Sin embargo, y reiteramos, más allá de Hiroshima y Nagasaki, el escenario internacional de la Guerra Fría aún no terminaba de definir la supremacía de Estados Unidos; y, durante la década del ’60, se potencian los movimientos independentistas y revolucionarios en África y América Latina, para los cuales es de suma importancia el rol que comienza a jugar la China de Mao, ya una tercera en discordia entre las voces fuertes del tablero abierto en la postguerra: Washington y Moscú.
América Latina en su conjunto, latente entonces bajo dictaduras o democracias formales, y acosada por lo que parecía un síndrome de golpismo endémico (consecuencia de la vigencia absoluta de la Doctrina de la Seguridad Nacional en su primera etapa de desarrollo teórico y práctico), recibe el impacto de la Revolución Cubana, triunfante en 1959.
Las décadas del ’60 y del ’70, hasta la reinstauración golpista, estuvieron determinadas por el desarrollo de organizaciones político militares de carácter revolucionario de distintos tipos y perfiles ideológicos, correspondientes a las características socioculturales y políticas de cada uno de los países latinoamericanos. En el nuestro, la Resistencia Peronista surgida tras el golpe del ’55 se resignificó en términos de organizaciones armadas, las que convivieron con otras no peronistas.
A principios de la década del ’70, Estados Unidos cierra el círculo que lo llevara a culminar su transito hacia el dominio absoluto global, y comienza a vislumbrar rivales al interior del propio bloque hegemónico.
La Administración Nixon cancela el respaldo en oro del dólar, provocando un deslizamiento del poder hacia el sector financiero de la economía capitalista internacional; y se convierte en el Imperio más “perfecto” de la Historia, pues, y con el monopolio de la emisión monetaria única para todas las transacciones internacionales, se convierte en una metrópoli que vive del subsidio llegado desde el mundo periférico; subsidio global que había tenido su principal punto de arranque en un sector estratégico: recién finalizada la II Guerra Mundial, la Casa Blanca y su socia Arabia Saudita pactaron a tiempo indeterminado que Estados Unidos recibiría petróleo a por lo menos un 25 por ciento por debajo de su precio internacional. Hasta nuestros días ese es uno de los mecanismos básicos que hacen posible que Estados Unidos sea potencia, pese a reunir por años el déficit fiscal y la deuda externa más abultados de la historia de la humanidad.
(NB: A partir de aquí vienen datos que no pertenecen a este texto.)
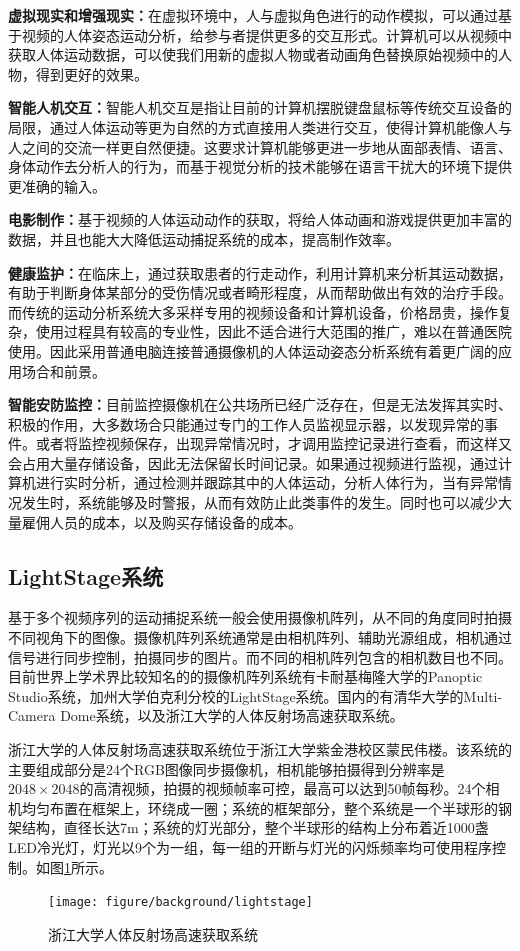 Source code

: \textbf{虚拟现实和增强现实：}在虚拟环境中，人与虚拟角色进行的动作模拟，可以通过基于视频的人体姿态运动分析，给参与者提供更多的交互形式。计算机可以从视频中获取人体运动数据，可以使我们用新的虚拟人物或者动画角色替换原始视频中的人物，得到更好的效果。

\textbf{智能人机交互：}智能人机交互是指让目前的计算机摆脱键盘鼠标等传统交互设备的局限，通过人体运动等更为自然的方式直接用人类进行交互，使得计算机能像人与人之间的交流一样更自然便捷。这要求计算机能够更进一步地从面部表情、语言、身体动作去分析人的行为，而基于视觉分析的技术能够在语言干扰大的环境下提供更准确的输入。

\textbf{电影制作：}基于视频的人体运动动作的获取，将给人体动画和游戏提供更加丰富的数据，并且也能大大降低运动捕捉系统的成本，提高制作效率。

\textbf{健康监护：}在临床上，通过获取患者的行走动作，利用计算机来分析其运动数据，有助于判断身体某部分的受伤情况或者畸形程度，从而帮助做出有效的治疗手段。而传统的运动分析系统大多采样专用的视频设备和计算机设备，价格昂贵，操作复杂，使用过程具有较高的专业性，因此不适合进行大范围的推广，难以在普通医院使用。因此采用普通电脑连接普通摄像机的人体运动姿态分析系统有着更广阔的应用场合和前景。

\textbf{智能安防监控：}目前监控摄像机在公共场所已经广泛存在，但是无法发挥其实时、积极的作用，大多数场合只能通过专门的工作人员监视显示器，以发现异常的事件。或者将监控视频保存，出现异常情况时，才调用监控记录进行查看，而这样又会占用大量存储设备，因此无法保留长时间记录。如果通过视频进行监视，通过计算机进行实时分析，通过检测并跟踪其中的人体运动，分析人体行为，当有异常情况发生时，系统能够及时警报，从而有效防止此类事件的发生。同时也可以减少大量雇佣人员的成本，以及购买存储设备的成本。

\subsection{LightStage系统}
基于多个视频序列的运动捕捉系统一般会使用摄像机阵列，从不同的角度同时拍摄不同视角下的图像。摄像机阵列系统通常是由相机阵列、辅助光源组成，相机通过信号进行同步控制，拍摄同步的图片。而不同的相机阵列包含的相机数目也不同。目前世界上学术界比较知名的的摄像机阵列系统有卡耐基梅隆大学的Panoptic Studio系统，加州大学伯克利分校的LightStage系统。国内的有清华大学的Multi-Camera Dome系统，以及浙江大学的人体反射场高速获取系统。

浙江大学的人体反射场高速获取系统位于浙江大学紫金港校区蒙民伟楼。该系统的主要组成部分是24个RGB图像同步摄像机，相机能够拍摄得到分辨率是\(2048\times 2048\)的高清视频，拍摄的视频帧率可控，最高可以达到50帧每秒。24个相机均匀布置在框架上，环绕成一圈；系统的框架部分，整个系统是一个半球形的钢架结构，直径长达7m；系统的灯光部分，整个半球形的结构上分布着近1000盏LED冷光灯，灯光以9个为一组，每一组的开断与灯光的闪烁频率均可使用程序控制。如图\ref{fig:lightstage}所示。
\begin{figure}[htbp]
    \centering
    \texttt{[image: figure/background/lightstage]}
    \caption{\label{fig:lightstage} 浙江大学人体反射场高速获取系统}
\end{figure}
Estados Unidos pasa a ser el productor y exportador de los dos “productos” básicos para la reproducción del sistema capitalista, tanto así que son los que le permiten también su supremacía militar y tecnológica: el dólar y los dispositivos culturales de producción y reproducción ideológica (Estados Unidos produce el 75 por ciento de todos los contendidos comunicacionales que producen en el planeta).
Así, y desde mediados de los años ’70, Washington comienza a prever el escenario global sobre el cual debería confrontar durante las próximas décadas:
• constata que la Unión Soviética se rendiría más temprano que tarde, porque todos los informes especializados, propios y ajenos, admitían que la brecha tecnológica a favor de Estados Unidos ya era insalvable;
• interpreta que los últimos pasos de Mao y los de los dirigentes chinos que lo sucederían se orientaban hacia la reformulación de la China socialista, con vocación de reconversión de su economía hacia un modelo de mercado, con rígidos controles centrales, y con inmediata proyección como nueva potencia;
• y toma nota de que Europa Occidental, a la que habían provisto con el Plan Marshall, para evitar que sobre ella recayese la influencia soviética, marchaba a paso firme hacia su recuperación e integración, como otra facción del bloque hegemónico capitalista global; en ese mismo orden de análisis, estima que Japón pasaría a ser un actor de segundo nivel, absorbido por las reformas chinas que se avecinaban.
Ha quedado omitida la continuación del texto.